In his otherwise perceptive catalog essay, Matthew Baigell writes that “The Scroll” is “one of the most important Jewish works of art made at the end of the 20th century.” He is certainly right, but when he also claims that “no painting by a major artist concerned with a narrative sequence based on Tanach or on aspects of Jewish secular history appeared until Weisberg’s ‘The Scroll,’” he forgets Larry Rivers’s “History of Matzah” triptych of just a few years before. And when Baigell says that “[‘The Scroll’] is in effect the first Jewish American mural cycle based on Jewish subject matter,” he neglects the extensive and exuberant murals of painter and silent film maker Hugo Ballin in the Wilshire Boulevard Temple — a local work well known to Weisberg. Still, Baigell is correct that in its Jewish component, and in the depth of its thought, “The Scroll” far surpasses those other works and most other contemporary American narrative art (outside, I would argue, of film).

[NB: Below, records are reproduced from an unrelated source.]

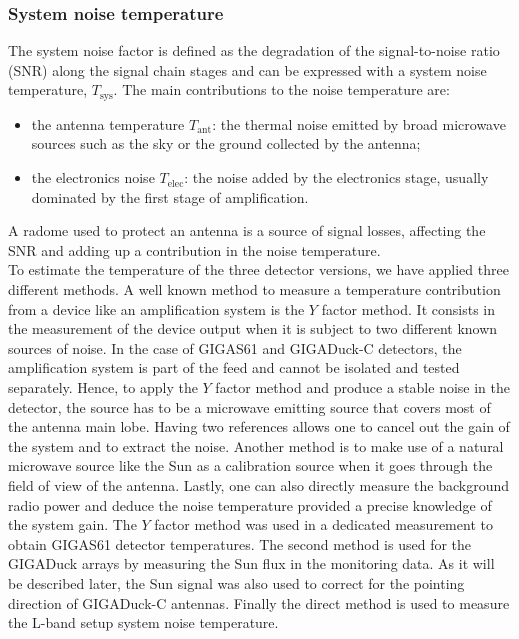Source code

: \subsubsection{System noise temperature}
The  system  noise  factor  is  defined  as  the  degradation  of  the
signal-to-noise ratio (SNR) along the signal chain stages  and can be
expressed with a system  noise temperature, $T_{\text{sys}}$. The main
contributions to the noise temperature are:
\begin{itemize}
\item  the antenna  temperature $T_{\text{ant}}  $: the  thermal noise
  emitted by  broad microwave  sources such as  the sky or  the ground
  collected by the antenna;
\item the electronics noise  $T_{\text{elec}}$: the noise added by the
  electronics  stage,   usually  dominated  by  the   first  stage  of
  amplification.
\end{itemize}
A radome  used to  protect an  antenna is a  source of  signal losses,
affecting  the  SNR  and  adding   up  a  contribution  in  the  noise
temperature.\\  To  estimate the  temperature  of  the three  detector
versions,  we have  applied  three different  methods.   A well  known
method to  measure a  temperature contribution from  a device  like an
amplification system  is the  $Y$ factor method.   It consists  in the
measurement of the  device output when it is  subject to two different
known  sources   of  noise.   In   the  case  of   \mbox{GIGAS61}  and
\mbox{GIGADuck-C} detectors,  the amplification system is  part of the
feed and cannot be isolated and tested separately. Hence, to apply the
$Y$  factor method and  produce a  stable noise  in the  detector, the
source has to  be a microwave emitting source that  covers most of the
antenna main lobe.  Having two references allows one to cancel out the
gain of  the system and  to extract the  noise.  Another method  is to
make use of  a natural microwave source like the  Sun as a calibration
source when it goes through the field of view of the antenna.  Lastly,
one can  also directly measure  the background radio power  and deduce
the noise temperature provided a precise knowledge of the system gain.
The $Y$  factor method was used  in a dedicated  measurement to obtain
\mbox{GIGAS61} detector  temperatures.  The second method  is used for
the  GIGADuck arrays  by  measuring  the Sun  flux  in the  monitoring
data. As it  will be described later, the Sun signal  was also used to
correct    for   the    pointing   direction    of   \mbox{GIGADuck-C}
antennas.  Finally the  direct method  is used  to measure  the L-band
setup system noise temperature.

In Baigell’s essay, titled “The Scroll in Context,” he discusses where “The Scroll” fits in the 1980s, in Weisberg’s emerging career and in the Jewish feminist movement. But the autobiographical elements of “The Scroll” so apparent 20 years ago now recede. Weisberg as woman and artist slip into the flow of an evolved Jewish narrative. Her reading Torah on the bimah with her sister and daughter and Rabbi Laura Geller — four modern women standing in for traditional matriarchs — is now, for most American Jews, almost commonplace. I doubt that my 13-year-old daughter would even know that their representation here was once seen as Judaism askew.
Weisberg’s goal in the “The Scroll” is most apparent as it ends. She wants to literally wrap up her subject, to embrace her viewer in the physical form of the scroll and the all-encompassing story that will continue. “The Scroll” can be read again. Creation and life and the journey of the Jewish people and the seasonal celebration of the holidays all continue. The processes of birth and maturation and death continue. They have almost broken down at times in the Jewish narrative, but because Judaism is supple, they remain unbroken. Jews confront the same ideas, the same dilemmas, again and again, but we bring new sensibilities, and each time, we take back something new. This pleases Weisberg, and it is why “The Scroll” is on view again. Weisberg says she is “in favor of slow art [where the viewer] will get some immediately, and some later.” After spending time with “The Scroll,” you will want to get some more, and very soon.
Samuel D. Gruber is the Rothman family lecturer in Judaic studies at Syracuse University and president of the International Survey of Jewish Monuments.